Évidemment, en pareille occasion – la programmation de l'œuvre au concours national –, il faut un appareillage critique conséquent qui ne saurait réclamer moins de... cent pages de préface, sans parler de l'abondance des notes. Or, tout l'esprit de notre époque universitarienne – tout son état – est contenue dans une telle préface ; c'est, pour le dire compendieusement, l'étalage extrêmement érudit d'une taxonomie thématique, sur le modèle de centaines d'autres, exprimée en un style impersonnel empli de « on voit » et « il est clair que », et qui ne s'intéresse jamais à la question essentielle de n'importe quel ouvrage de littérature, à savoir : Quel intérêt son auteur a-t-il trouvé à l'écrire ?

Cette question est le fondement de la philologie, si l'on y pense : comment ne pas avoir compris après des années d'études de Lettres qu'un auteur dispose d'intentions et que la réussite de l'œuvre se mesure à l'adéquation avec elles, en sorte que si on ne les circonscrit pas, sur quel critère prétendra-t-on évaluer l'œuvre ? De toute évidence, on la jugera alors uniquement sur la conformité à un certain nombre de paramètres qu'on suppose universels et qu'on est censé retrouver dans tous les livres d'un même genre : c'est malheureusement le travail de la plupart des universitaires, sans chercher à savoir ce qu'a souhaité accomplir l'auteur, de considérer un ouvrage selon sa conformité avec les normes en vigueur, indépendamment d'une volonté. Ainsi le commentaire de l'œuvre manque-il trop d'individu c'est-à-dire de l'effort de l'individu : sitôt que cet effort est considéré fruit collectif, il perd largement sa personnalité, cesse d'être produit d'un être, devient la création intéressée d'une foule, et quoiqu'en puisse dire l'être s'il est encore en vie ou s'il a laissé des explications, c'est alors la foule qui sait l'intérêt de l'œuvre, et l'auteur en est dépossédé, il ne compte plus, sa subjectivité passe hors du jugement de l'œuvre. C'est ainsi que nos professeurs se contentent de répéter « ce qu'on doit penser » d'un livre, à la fois suivant telles catégorisations considérées universelles et selon le présupposé que les œuvres du patrimoine sont nécessairement vertueuses, ayant été estimées par un peuple dont il ne faut pas douter, et que, pour les présenter, il faut commencer par les vanter, du moins les commenter en un esprit d'élogieuse distance.
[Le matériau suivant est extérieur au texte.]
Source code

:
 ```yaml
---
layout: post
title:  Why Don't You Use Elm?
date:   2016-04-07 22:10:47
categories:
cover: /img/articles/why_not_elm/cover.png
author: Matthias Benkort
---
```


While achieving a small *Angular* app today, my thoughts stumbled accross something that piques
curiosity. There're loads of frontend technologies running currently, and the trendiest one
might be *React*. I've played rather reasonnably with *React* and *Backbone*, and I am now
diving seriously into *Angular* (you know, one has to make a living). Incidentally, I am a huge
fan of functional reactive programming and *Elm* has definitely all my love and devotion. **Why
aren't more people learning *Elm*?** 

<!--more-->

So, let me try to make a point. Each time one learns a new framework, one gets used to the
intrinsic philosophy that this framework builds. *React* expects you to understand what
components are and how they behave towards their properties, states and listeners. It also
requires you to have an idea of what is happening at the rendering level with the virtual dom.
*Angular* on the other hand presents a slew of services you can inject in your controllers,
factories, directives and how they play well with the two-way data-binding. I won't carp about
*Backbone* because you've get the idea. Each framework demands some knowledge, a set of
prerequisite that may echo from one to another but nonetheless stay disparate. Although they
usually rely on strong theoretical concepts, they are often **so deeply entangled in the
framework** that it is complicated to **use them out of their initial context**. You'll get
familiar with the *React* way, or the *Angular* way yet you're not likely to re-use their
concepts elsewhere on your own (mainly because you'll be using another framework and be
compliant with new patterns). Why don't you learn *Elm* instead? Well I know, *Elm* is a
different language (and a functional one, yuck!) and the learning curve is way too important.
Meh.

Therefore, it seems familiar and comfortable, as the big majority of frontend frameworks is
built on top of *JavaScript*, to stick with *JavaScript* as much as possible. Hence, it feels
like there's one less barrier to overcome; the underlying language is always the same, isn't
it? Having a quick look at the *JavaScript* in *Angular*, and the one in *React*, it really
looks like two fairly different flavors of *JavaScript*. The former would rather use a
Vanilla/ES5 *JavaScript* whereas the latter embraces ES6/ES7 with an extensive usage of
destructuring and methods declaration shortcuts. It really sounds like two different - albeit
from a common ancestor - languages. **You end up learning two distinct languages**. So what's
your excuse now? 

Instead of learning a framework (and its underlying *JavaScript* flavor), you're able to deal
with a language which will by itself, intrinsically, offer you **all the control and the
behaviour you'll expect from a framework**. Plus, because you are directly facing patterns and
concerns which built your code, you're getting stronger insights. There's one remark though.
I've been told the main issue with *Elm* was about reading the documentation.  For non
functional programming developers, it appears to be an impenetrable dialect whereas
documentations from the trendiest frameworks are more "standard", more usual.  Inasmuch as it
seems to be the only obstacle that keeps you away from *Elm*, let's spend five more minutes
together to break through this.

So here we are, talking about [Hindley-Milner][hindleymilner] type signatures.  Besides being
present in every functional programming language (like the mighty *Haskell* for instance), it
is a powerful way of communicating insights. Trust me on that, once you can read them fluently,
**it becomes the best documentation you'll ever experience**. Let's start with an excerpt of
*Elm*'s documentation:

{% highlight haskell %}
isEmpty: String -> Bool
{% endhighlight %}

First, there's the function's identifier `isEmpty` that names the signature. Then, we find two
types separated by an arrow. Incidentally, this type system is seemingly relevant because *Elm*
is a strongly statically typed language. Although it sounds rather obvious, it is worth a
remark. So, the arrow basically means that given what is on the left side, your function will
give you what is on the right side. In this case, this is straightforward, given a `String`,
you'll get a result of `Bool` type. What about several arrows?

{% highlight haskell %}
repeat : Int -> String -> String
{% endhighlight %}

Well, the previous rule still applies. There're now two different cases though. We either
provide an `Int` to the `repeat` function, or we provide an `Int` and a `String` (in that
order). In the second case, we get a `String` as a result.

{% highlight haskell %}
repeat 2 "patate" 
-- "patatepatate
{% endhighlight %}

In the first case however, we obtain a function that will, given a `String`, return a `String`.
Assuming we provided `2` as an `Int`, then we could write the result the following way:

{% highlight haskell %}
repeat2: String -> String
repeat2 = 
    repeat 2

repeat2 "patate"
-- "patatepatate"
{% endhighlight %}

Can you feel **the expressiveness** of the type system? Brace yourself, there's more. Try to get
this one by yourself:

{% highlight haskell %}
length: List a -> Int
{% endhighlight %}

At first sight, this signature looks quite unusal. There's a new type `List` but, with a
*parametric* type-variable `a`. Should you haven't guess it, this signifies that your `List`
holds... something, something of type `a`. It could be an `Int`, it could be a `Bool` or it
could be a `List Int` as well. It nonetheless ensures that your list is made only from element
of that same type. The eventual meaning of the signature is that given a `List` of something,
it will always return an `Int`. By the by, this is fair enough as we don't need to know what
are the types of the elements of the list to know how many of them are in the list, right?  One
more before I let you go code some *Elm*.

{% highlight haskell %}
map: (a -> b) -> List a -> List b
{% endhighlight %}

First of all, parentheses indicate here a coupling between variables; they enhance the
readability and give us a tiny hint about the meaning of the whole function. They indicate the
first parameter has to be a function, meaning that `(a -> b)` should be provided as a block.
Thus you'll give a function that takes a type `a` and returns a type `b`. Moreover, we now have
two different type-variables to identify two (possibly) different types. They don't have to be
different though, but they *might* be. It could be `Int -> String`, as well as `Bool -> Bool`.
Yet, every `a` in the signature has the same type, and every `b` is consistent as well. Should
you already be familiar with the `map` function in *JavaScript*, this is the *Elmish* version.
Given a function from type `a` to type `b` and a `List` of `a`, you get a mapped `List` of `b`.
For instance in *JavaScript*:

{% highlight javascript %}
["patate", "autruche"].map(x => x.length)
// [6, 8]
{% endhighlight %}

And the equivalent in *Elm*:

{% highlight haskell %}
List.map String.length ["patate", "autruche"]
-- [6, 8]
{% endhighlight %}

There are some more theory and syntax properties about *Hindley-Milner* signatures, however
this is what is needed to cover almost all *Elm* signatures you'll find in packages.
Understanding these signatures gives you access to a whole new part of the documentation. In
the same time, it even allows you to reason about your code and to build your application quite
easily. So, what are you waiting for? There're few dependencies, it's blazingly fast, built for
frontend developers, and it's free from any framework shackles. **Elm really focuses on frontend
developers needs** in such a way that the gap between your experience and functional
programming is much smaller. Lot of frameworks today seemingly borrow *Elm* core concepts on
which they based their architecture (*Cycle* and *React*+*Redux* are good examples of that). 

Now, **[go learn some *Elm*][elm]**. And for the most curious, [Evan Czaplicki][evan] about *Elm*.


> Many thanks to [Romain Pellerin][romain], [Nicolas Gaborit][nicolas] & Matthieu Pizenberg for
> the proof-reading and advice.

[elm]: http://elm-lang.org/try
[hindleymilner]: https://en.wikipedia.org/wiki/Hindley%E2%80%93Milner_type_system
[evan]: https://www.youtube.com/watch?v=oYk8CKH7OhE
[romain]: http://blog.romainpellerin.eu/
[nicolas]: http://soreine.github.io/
En cela, l'universitaire n'est plus de longtemps un critique : c'est une machine à répondre en formes congruentes à une commande de pairs, c'est un oiseux qui tire sa profession hors du domaine de la vérité, c'est un homme à la fois négligent au fondement et fort appliqué aux questions qui ne concernent ni l'auteur ni le livre mais une propagande, une image, une conformité, travail concentré de fourmi cependant très balisé et donc confortable.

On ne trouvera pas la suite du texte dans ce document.